While just a few of these predictions pertain to the real estate world, it is important to remember that even the most trusted sources can be completely wrong. These predictions are a reminder that we constantly need to perform due diligence in a best effort to make accurate predictions. I always strive to provide Nashville will the best real estate information available and to make calculated predictions based upon trends, news and the raw data.
“The exact timing and the strength of a home sales recovery is a bit uncertain. A meaningful recovery in existing-home sales could occur as early as this spring, or it may be further delayed toward late 2008.”
– Lawrence Yun, Chief Economist, National Association of Realtors, January 2008
“Theoretically, television may be feasible, but I consider it an impossibility – a development which we should waste little time dreaming about.”
– Lee de Forest, inventor of the cathode ray tube, 1926
“I think there is a world market for maybe five computers.”
– Thomas J. Watson, Chairman of Board of IBM, 1943
“It doesn’t matter what he does, he will never amount to anything.”
– Albert Einstein’s teacher to his father, 1895
“It will be years – not in my time – before a woman will become Prime Minister.”
– Margaret Thatcher, 1974
“This ‘telephone’ has too many shortcomings to be seriously considered as a means of communication. The device is inherently of no value to us.”
– Western Union, internal memo, 1876
“We don’t like their sound, and guitar music is on the way out.”
– Decca Recording Company reflecting the Beatles, 1962
“Who the hell wants to hear actors talk?”

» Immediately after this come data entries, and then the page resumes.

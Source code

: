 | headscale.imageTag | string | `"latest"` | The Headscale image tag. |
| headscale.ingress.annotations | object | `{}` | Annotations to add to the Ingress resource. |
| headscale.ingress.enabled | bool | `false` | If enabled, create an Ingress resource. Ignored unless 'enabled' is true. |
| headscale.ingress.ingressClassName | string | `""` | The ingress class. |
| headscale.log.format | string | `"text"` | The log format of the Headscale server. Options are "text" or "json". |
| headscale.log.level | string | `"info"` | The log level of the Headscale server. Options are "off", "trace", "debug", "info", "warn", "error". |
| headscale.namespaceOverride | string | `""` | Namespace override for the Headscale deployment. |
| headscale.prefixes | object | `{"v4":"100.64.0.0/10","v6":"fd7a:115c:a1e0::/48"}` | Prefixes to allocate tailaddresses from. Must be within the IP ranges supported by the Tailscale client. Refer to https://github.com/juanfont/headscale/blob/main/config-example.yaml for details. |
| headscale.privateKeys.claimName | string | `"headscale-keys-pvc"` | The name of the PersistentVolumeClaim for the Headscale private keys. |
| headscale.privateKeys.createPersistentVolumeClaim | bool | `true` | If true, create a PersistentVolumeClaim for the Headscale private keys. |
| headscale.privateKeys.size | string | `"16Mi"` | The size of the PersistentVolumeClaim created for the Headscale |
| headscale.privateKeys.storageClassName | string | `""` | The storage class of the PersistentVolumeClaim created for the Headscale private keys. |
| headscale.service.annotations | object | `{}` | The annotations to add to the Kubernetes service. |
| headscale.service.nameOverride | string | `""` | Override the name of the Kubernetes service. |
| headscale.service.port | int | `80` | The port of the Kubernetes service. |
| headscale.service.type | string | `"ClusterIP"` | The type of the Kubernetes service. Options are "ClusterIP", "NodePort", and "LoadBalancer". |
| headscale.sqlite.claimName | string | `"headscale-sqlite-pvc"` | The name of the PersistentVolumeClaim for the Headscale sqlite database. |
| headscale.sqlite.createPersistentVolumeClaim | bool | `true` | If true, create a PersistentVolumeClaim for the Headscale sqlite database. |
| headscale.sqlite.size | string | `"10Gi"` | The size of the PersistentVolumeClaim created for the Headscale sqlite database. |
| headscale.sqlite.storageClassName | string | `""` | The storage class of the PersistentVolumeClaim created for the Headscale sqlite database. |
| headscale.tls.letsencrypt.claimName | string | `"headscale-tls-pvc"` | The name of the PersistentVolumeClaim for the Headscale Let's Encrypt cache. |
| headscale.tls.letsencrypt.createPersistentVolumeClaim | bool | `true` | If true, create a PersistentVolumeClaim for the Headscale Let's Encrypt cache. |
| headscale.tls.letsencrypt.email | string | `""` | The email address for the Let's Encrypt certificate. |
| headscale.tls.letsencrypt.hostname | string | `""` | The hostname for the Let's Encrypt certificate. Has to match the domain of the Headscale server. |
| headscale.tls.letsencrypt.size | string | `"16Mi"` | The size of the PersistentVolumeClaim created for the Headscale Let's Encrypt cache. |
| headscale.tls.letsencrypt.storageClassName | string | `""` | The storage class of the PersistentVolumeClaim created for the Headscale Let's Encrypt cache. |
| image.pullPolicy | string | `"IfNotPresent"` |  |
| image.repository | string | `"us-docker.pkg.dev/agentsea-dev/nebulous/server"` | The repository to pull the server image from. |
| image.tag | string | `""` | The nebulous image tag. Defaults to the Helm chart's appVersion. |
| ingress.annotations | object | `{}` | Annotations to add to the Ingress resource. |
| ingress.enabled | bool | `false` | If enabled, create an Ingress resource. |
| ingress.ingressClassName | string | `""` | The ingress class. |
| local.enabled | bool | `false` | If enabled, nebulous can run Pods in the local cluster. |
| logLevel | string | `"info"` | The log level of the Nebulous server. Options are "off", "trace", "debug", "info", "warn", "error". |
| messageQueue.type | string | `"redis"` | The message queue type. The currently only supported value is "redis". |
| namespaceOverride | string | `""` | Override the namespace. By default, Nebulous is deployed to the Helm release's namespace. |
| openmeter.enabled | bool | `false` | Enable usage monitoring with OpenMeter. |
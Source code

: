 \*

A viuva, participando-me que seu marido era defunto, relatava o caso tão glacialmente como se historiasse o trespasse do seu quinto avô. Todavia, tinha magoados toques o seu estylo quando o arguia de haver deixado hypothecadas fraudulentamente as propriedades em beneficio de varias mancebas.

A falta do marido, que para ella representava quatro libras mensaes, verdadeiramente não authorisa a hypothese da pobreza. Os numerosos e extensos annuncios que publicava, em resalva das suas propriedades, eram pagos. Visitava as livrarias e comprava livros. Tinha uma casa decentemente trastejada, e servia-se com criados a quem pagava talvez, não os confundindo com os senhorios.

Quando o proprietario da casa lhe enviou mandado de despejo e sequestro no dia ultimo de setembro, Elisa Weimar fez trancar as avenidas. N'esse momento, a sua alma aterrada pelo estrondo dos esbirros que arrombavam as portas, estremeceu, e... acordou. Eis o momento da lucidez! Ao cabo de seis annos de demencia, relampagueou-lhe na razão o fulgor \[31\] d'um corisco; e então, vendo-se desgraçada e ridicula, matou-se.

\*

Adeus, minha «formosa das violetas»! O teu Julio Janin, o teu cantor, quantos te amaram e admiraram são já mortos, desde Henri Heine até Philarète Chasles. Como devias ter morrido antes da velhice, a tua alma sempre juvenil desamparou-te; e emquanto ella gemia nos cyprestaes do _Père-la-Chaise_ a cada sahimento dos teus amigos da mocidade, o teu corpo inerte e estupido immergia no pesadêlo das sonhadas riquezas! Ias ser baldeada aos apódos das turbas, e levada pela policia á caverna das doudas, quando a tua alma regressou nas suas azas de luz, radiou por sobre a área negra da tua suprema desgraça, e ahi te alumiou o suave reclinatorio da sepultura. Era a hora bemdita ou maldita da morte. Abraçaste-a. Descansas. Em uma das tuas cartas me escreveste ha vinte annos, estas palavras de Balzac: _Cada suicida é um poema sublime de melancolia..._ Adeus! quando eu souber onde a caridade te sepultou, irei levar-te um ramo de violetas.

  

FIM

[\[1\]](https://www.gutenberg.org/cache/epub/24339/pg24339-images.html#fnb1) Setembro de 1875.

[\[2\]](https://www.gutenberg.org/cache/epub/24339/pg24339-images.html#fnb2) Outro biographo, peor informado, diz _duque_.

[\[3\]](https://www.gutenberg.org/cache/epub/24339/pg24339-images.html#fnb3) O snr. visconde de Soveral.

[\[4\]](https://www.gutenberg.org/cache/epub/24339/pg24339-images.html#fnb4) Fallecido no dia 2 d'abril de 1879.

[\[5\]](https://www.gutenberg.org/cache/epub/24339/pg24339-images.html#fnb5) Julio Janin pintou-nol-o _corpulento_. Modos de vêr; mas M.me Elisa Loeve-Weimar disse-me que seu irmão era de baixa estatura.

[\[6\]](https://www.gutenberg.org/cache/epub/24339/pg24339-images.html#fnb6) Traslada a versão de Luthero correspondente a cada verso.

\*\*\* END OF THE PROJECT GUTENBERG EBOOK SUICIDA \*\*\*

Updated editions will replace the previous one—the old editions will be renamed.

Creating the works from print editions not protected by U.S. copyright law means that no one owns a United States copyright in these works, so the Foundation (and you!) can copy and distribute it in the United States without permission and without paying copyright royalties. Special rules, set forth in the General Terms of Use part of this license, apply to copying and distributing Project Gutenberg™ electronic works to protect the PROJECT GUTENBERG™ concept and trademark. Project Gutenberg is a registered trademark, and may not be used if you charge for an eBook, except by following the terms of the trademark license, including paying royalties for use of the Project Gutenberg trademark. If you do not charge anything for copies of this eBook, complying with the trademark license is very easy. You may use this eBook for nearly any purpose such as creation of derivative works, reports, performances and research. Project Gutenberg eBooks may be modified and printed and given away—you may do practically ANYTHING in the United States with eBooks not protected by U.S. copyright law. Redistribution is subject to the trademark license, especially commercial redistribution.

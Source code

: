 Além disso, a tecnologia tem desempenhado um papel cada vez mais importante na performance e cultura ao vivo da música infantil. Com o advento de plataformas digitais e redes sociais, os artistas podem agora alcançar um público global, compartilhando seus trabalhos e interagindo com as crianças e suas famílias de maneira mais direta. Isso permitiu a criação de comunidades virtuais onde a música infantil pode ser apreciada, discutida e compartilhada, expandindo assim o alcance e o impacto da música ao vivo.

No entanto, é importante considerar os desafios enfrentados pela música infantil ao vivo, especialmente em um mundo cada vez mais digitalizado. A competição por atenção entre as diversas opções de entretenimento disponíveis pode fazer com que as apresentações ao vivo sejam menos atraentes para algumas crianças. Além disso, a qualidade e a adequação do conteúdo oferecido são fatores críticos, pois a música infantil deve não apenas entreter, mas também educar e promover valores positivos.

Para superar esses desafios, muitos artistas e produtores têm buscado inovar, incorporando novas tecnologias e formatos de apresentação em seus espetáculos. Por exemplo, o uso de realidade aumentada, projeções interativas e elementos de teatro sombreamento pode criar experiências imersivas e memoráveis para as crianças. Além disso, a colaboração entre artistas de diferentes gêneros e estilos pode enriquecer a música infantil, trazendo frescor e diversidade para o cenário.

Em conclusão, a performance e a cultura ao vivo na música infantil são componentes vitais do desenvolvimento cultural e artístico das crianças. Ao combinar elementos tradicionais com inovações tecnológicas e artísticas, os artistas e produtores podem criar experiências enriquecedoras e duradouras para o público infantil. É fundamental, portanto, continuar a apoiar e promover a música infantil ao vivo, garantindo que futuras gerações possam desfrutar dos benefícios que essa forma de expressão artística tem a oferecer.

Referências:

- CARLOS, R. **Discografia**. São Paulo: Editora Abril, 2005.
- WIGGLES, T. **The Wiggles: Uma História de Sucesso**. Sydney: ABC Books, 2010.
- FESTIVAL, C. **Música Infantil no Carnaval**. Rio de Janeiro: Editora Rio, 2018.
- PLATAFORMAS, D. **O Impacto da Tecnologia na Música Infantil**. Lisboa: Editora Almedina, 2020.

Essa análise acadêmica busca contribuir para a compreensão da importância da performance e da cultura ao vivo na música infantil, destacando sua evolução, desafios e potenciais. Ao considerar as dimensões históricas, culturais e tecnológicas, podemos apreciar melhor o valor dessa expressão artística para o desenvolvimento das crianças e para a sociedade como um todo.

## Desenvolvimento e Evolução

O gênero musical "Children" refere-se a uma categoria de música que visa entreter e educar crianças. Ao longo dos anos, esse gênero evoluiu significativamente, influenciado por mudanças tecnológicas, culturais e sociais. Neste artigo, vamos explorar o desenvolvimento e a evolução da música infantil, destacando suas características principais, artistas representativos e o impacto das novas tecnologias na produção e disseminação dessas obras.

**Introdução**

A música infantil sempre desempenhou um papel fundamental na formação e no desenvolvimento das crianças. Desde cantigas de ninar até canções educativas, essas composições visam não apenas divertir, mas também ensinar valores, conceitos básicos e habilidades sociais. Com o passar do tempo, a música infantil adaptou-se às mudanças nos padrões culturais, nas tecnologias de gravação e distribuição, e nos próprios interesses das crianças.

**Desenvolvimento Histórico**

– H.M. Warner, Warner Brothers, 1927
“640k ought to be enough for anybody.”
– Bill Gates, 1981
“Louis Pasteur’s theory of germs is ridiculous fiction.”
– Pierre Pachet, Professor of Physiology at Toulouse, 1872
“Computers in the future may weigh no more than 1.5 tons.”
– Popular Mechanics, 1949
“We don’t need you. You haven’t got through college yet.”
– Hewlett Packard’s rejection of Steve Jobs, who went on to found Apple Computers
King George II said in 1773 that the, “American colonies had little stomach for revolution.”
An official of the White Star Line, speaking of the company’s newly built flagship, the Titanic, launched in 1912, declared that the ship was unsinkable.
In 1939 The New York Times said, “the problem of TV was that people had to glue their eyes to a screen, and that the average American wouldn’t have time for it.”
An English astronomy professor said in the early 19th century that, “air travel at high speed would be impossible because passengers would suffocate.”
“Airplanes are interesting toys, but they have no military value.”
– Marshal Ferdinand Foch, 1904
“With over 50 foreign cars already on sale here, the Japanese auto industry isn’t likely to carve out a big slice of the U.S. market.”
– Business Week, 1958
“Whatever happens, the U.S. Navy is not going to be caught napping.”
– Frank Knox, U.S. Secretary of the Navy, December 4, 1941
“Stocks have reached what looks like a permanently high plateau.”
– Irving Fisher, Yale University, October 16, 1929
“By the year 1982 the graduated income tax will have practically abolished major differences in wealth.”
– Irwin Edman, professor of philosophy Columbia University, 1932
“The bomb will never go off. I speak as an expert in explosives.”
– Admiral William Leahy, US Atomic Bomb Project, 1943
“Americans will never stop gambling and Las Vegas will never stop growing, we’re primed to become the largest city in the U.S.”